■ **DIRECTIONS**: Going through the entries below, count each line that holds "Channel" and give only the total.

■ **Plain-text document sources**:
=== Begin Enclosure ===
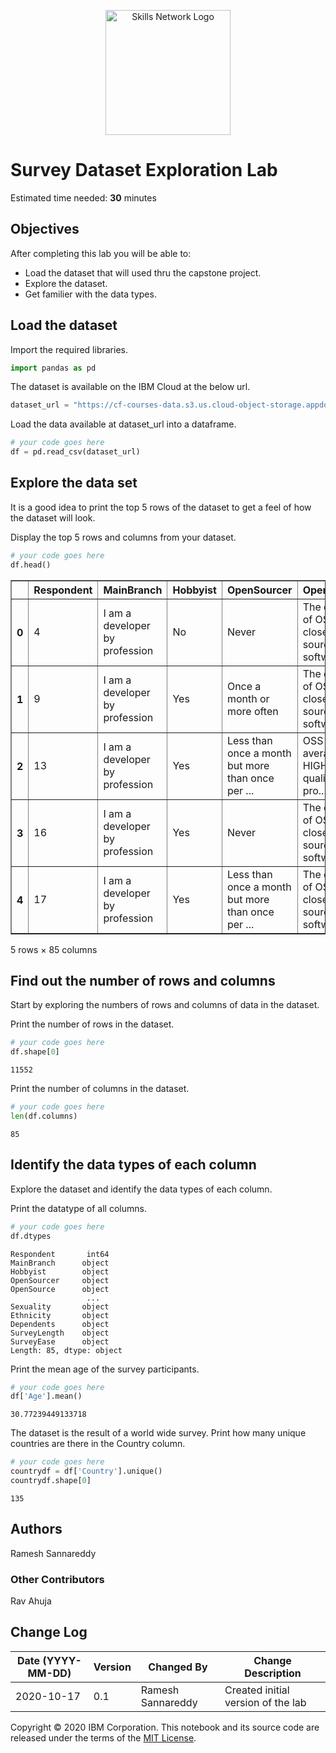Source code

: <p style="text-align:center">
    <a href="https://skills.network/?utm_medium=Exinfluencer&utm_source=Exinfluencer&utm_content=000026UJ&utm_term=10006555&utm_id=NA-SkillsNetwork-Channel-SkillsNetworkCoursesIBMDA0321ENSkillsNetwork928-2022-01-01" target="_blank">
    <img src="https://cf-courses-data.s3.us.cloud-object-storage.appdomain.cloud/assets/logos/SN_web_lightmode.png" width="200" alt="Skills Network Logo"  />
    </a>
</p>


# **Survey Dataset Exploration Lab**


Estimated time needed: **30** minutes


## Objectives


After completing this lab you will be able to:


-   Load the dataset that will used thru the capstone project.
-   Explore the dataset.
-   Get familier with the data types.


## Load the dataset


Import the required libraries.



```python
import pandas as pd
```

The dataset is available on the IBM Cloud at the below url.



```python
dataset_url = "https://cf-courses-data.s3.us.cloud-object-storage.appdomain.cloud/IBM-DA0321EN-SkillsNetwork/LargeData/m1_survey_data.csv"
```

Load the data available at dataset_url into a dataframe.



```python
# your code goes here
df = pd.read_csv(dataset_url)
```

## Explore the data set


It is a good idea to print the top 5 rows of the dataset to get a feel of how the dataset will look.


Display the top 5 rows and columns from your dataset.



```python
# your code goes here
df.head()
```




<div>
<style scoped>
    .dataframe tbody tr th:only-of-type {
        vertical-align: middle;
    }

    .dataframe tbody tr th {
        vertical-align: top;
    }

    .dataframe thead th {
        text-align: right;
    }
</style>
<table border="1" class="dataframe">
  <thead>
    <tr style="text-align: right;">
      <th></th>
      <th>Respondent</th>
      <th>MainBranch</th>
      <th>Hobbyist</th>
      <th>OpenSourcer</th>
      <th>OpenSource</th>
      <th>Employment</th>
      <th>Country</th>
      <th>Student</th>
      <th>EdLevel</th>
      <th>UndergradMajor</th>
      <th>...</th>
      <th>WelcomeChange</th>
      <th>SONewContent</th>
      <th>Age</th>
      <th>Gender</th>
      <th>Trans</th>
      <th>Sexuality</th>
      <th>Ethnicity</th>
      <th>Dependents</th>
      <th>SurveyLength</th>
      <th>SurveyEase</th>
    </tr>
  </thead>
  <tbody>
    <tr>
      <th>0</th>
      <td>4</td>
      <td>I am a developer by profession</td>
      <td>No</td>
      <td>Never</td>
      <td>The quality of OSS and closed source software ...</td>
      <td>Employed full-time</td>
      <td>United States</td>
      <td>No</td>
      <td>Bachelor’s degree (BA, BS, B.Eng., etc.)</td>
      <td>Computer science, computer engineering, or sof...</td>
      <td>...</td>
      <td>Just as welcome now as I felt last year</td>
      <td>Tech articles written by other developers;Indu...</td>
      <td>22.0</td>
      <td>Man</td>
      <td>No</td>
      <td>Straight / Heterosexual</td>
      <td>White or of European descent</td>
      <td>No</td>
      <td>Appropriate in length</td>
      <td>Easy</td>
    </tr>
    <tr>
      <th>1</th>
      <td>9</td>
      <td>I am a developer by profession</td>
      <td>Yes</td>
      <td>Once a month or more often</td>
      <td>The quality of OSS and closed source software ...</td>
      <td>Employed full-time</td>
      <td>New Zealand</td>
      <td>No</td>
      <td>Some college/university study without earning ...</td>
      <td>Computer science, computer engineering, or sof...</td>
      <td>...</td>
      <td>Just as welcome now as I felt last year</td>
      <td>NaN</td>
      <td>23.0</td>
      <td>Man</td>
      <td>No</td>
      <td>Bisexual</td>
      <td>White or of European descent</td>
      <td>No</td>
      <td>Appropriate in length</td>
      <td>Neither easy nor difficult</td>
    </tr>
    <tr>
      <th>2</th>
      <td>13</td>
      <td>I am a developer by profession</td>
      <td>Yes</td>
      <td>Less than once a month but more than once per ...</td>
      <td>OSS is, on average, of HIGHER quality than pro...</td>
      <td>Employed full-time</td>
      <td>United States</td>
      <td>No</td>
      <td>Master’s degree (MA, MS, M.Eng., MBA, etc.)</td>
      <td>Computer science, computer engineering, or sof...</td>
      <td>...</td>
      <td>Somewhat more welcome now than last year</td>
      <td>Tech articles written by other developers;Cour...</td>
      <td>28.0</td>
      <td>Man</td>
      <td>No</td>
      <td>Straight / Heterosexual</td>
      <td>White or of European descent</td>
      <td>Yes</td>
      <td>Appropriate in length</td>
      <td>Easy</td>
    </tr>
    <tr>
      <th>3</th>
      <td>16</td>
      <td>I am a developer by profession</td>
      <td>Yes</td>
      <td>Never</td>
      <td>The quality of OSS and closed source software ...</td>
      <td>Employed full-time</td>
      <td>United Kingdom</td>
      <td>No</td>
      <td>Master’s degree (MA, MS, M.Eng., MBA, etc.)</td>
      <td>NaN</td>
      <td>...</td>
      <td>Just as welcome now as I felt last year</td>
      <td>Tech articles written by other developers;Indu...</td>
      <td>26.0</td>
      <td>Man</td>
      <td>No</td>
      <td>Straight / Heterosexual</td>
      <td>White or of European descent</td>
      <td>No</td>
      <td>Appropriate in length</td>
      <td>Neither easy nor difficult</td>
    </tr>
    <tr>
      <th>4</th>
      <td>17</td>
      <td>I am a developer by profession</td>
      <td>Yes</td>
      <td>Less than once a month but more than once per ...</td>
      <td>The quality of OSS and closed source software ...</td>
      <td>Employed full-time</td>
      <td>Australia</td>
      <td>No</td>
      <td>Bachelor’s degree (BA, BS, B.Eng., etc.)</td>
      <td>Computer science, computer engineering, or sof...</td>
      <td>...</td>
      <td>Just as welcome now as I felt last year</td>
      <td>Tech articles written by other developers;Indu...</td>
      <td>29.0</td>
      <td>Man</td>
      <td>No</td>
      <td>Straight / Heterosexual</td>
      <td>Hispanic or Latino/Latina;Multiracial</td>
      <td>No</td>
      <td>Appropriate in length</td>
      <td>Easy</td>
    </tr>
  </tbody>
</table>
<p>5 rows × 85 columns</p>
</div>



## Find out the number of rows and columns


Start by exploring the numbers of rows and columns of data in the dataset.


Print the number of rows in the dataset.



```python
# your code goes here
df.shape[0]
```




    11552



Print the number of columns in the dataset.



```python
# your code goes here
len(df.columns)
```




    85



## Identify the data types of each column


Explore the dataset and identify the data types of each column.


Print the datatype of all columns.



```python
# your code goes here
df.dtypes

```




    Respondent       int64
    MainBranch      object
    Hobbyist        object
    OpenSourcer     object
    OpenSource      object
                     ...  
    Sexuality       object
    Ethnicity       object
    Dependents      object
    SurveyLength    object
    SurveyEase      object
    Length: 85, dtype: object



Print the mean age of the survey participants.



```python
# your code goes here
df['Age'].mean()
```




    30.77239449133718



The dataset is the result of a world wide survey. Print how many unique countries are there in the Country column.



```python
# your code goes here
countrydf = df['Country'].unique()
countrydf.shape[0]
```




    135



## Authors


Ramesh Sannareddy


### Other Contributors


Rav Ahuja


## Change Log


| Date (YYYY-MM-DD) | Version | Changed By        | Change Description                 |
| ----------------- | ------- | ----------------- | ---------------------------------- |
| 2020-10-17        | 0.1     | Ramesh Sannareddy | Created initial version of the lab |


 Copyright © 2020 IBM Corporation. This notebook and its source code are released under the terms of the [MIT License](https://cognitiveclass.ai/mit-license?utm_medium=Exinfluencer&utm_source=Exinfluencer&utm_content=000026UJ&utm_term=10006555&utm_id=NA-SkillsNetwork-Channel-SkillsNetworkCoursesIBMDA0321ENSkillsNetwork928-2022-01-01&cm_mmc=Email_Newsletter-_-Developer_Ed%2BTech-_-WW_WW-_-SkillsNetwork-Courses-IBM-DA0321EN-SkillsNetwork-21426264&cm_mmca1=000026UJ&cm_mmca2=10006555&cm_mmca3=M12345678&cvosrc=email.Newsletter.M12345678&cvo_campaign=000026UJ).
=== End Enclosure ===
■ **RESPONSE AREA**: 2